Comparison of SURF implementations
The SURF descriptor is a state-of-the-art image region descriptor that is invariant with regard to scale, orientation, and illumination. By using an integral image, the descriptor can be computed efficiently across different scales. In recent years it has emerged as one of the more popular and frequently-used feature descriptors, but it is not a trivial algorithm to implement, and several different implementations exist. The following study compares several different libraries to determine relative stability and run-time performance.
|BoofCV||10/2011||Java||Fast but less accurate. See FactoryDescribeRegionPoint.surf()|
|BoofCV-M||10/2011||Java||Accurate but slower. See FactoryDescribeRegionPoint.msurf()|
|OpenCV||2.3.1 SVN r6879||C++||Yes||http://opencv.willowgarage.com/wiki/|
Benchmark Source Code:
|Lower is better.||Lower is better.|
|Higher is better.|
For the sake of those with short attention spans, the summary results are posted first and a discussion of testing methodology follows. The top two plots show feature detection and feature describe speed. Feature detection is the detection of the location and scale of interest points inside the image using each library's implementation of the Fast Hessian detector. A feature is described by estimating its orientation and computing the SURF-64 descriptor. The bottommost plot shows a summary of the descriptors' relative stabilities across a standard set of test images.
One reason for JavaSURF's poor stability is that it only implements an upright version of SURF, so rotated images defeat the descriptor. Not computing orientation helps JavaSURF on the description runtime benchmark, because it has fewer computations to perform. JOpenSURF is a straightforward port of the OpenSURF library to Java and shows comparable stability with the expected hit on runtime performance. JOpenSURF, OpenSURF and BoofCV-M all compute an enhanced version of the SURF descriptor, while the BoofCV descriptor is closer to the SURF paper with some improvements. I suspect that the descriptor computed by the reference library is also an improvement over what was presented in the SURF paper, but the source code is closed, so this theory cannot be directly verified.
OpenCV is a bit of an oddball library as far as SURF is concerned.
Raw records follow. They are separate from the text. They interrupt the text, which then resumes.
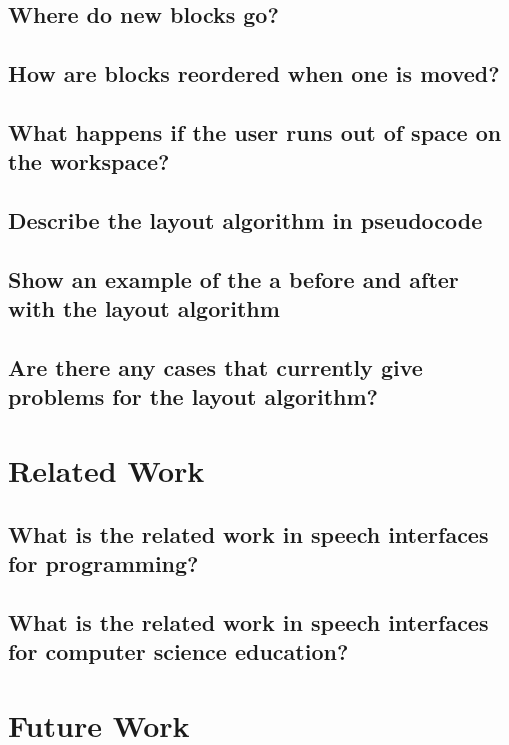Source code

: \documentclass[]{article}
\begin{document}
\subsection{Where do new blocks go?}

\subsection{How are blocks reordered when one is moved?}

\subsection{What happens if the user runs out of space on the workspace?}

\subsection{Describe the layout algorithm in pseudocode}

\subsection{Show an example of the a before and after with the layout algorithm}

\subsection{Are there any cases that currently give problems for the layout algorithm?}


\section{Related Work}

\subsection{What is the related work in speech interfaces for programming?}

\subsection{What is the related work in speech interfaces for computer science education?}


\section{Future Work}
\end{document}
It did not provide an interface that would allow it to be tested in the same manner as the other libraries, and comments in the code indicated that parts of it are multi-threaded. Every other library tested is single-threaded. Because of these issues, OpenCV's own interest points were used instead of the precomputed ones. Speed-wise, a special test was done for OpenCV where features were detected and described at the same time, which took 1940 (ms) for 6485 features. This was approximately 20% slower than OpenSURF's combined detect and describe time.
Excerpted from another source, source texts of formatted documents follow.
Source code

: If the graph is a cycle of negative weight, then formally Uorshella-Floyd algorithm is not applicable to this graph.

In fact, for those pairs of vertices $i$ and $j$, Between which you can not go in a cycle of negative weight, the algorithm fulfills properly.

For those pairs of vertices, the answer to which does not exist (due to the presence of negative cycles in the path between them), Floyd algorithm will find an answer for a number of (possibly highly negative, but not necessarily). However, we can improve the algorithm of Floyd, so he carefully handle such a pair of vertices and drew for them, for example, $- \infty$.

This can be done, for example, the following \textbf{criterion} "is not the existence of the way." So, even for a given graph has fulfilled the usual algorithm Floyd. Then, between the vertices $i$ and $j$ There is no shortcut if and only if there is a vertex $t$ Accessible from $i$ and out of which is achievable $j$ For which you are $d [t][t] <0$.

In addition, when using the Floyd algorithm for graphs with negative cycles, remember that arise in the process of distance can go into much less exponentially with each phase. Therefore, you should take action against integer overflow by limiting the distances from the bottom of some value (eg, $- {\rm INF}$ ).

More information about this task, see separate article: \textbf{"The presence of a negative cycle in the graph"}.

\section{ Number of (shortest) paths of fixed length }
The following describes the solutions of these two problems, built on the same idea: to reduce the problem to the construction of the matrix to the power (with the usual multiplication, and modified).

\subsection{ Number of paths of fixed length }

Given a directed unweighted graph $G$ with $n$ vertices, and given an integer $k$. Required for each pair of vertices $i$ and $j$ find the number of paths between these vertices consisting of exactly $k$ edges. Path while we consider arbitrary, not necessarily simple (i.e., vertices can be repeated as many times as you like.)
The stability benchmark was performed using standardized test images from , which have known transformations. Stability was measured based on the number of correct associations between two images in the data set. The testing procedure for each library is summarized below:
- For each image, detect features (scale and location) using the fast Hessian detector in BoofCV.
- Save results to a file and use the same file for all libraries.
- For each image, compute a feature description (including orientation) for all features found.
- In each image sequence, associate features in the first image to the Nth image, where N > 1.
- Association is done by minimizing Euclidean error.
- Validation is done using reverse association, i.e. the association must be the optimal association going from frame 1 to N and N to 1.
- Compute the number of correct associations.
- An association is correct if it is within 3 pixels of the true location.
Since the transformation is known between images, the true location could have been used. However, in reality features will not lie at the exact point, and a descriptor needs to be tolerant of this type of error. Thus, this is a more accurate measure of the descriptor's strength.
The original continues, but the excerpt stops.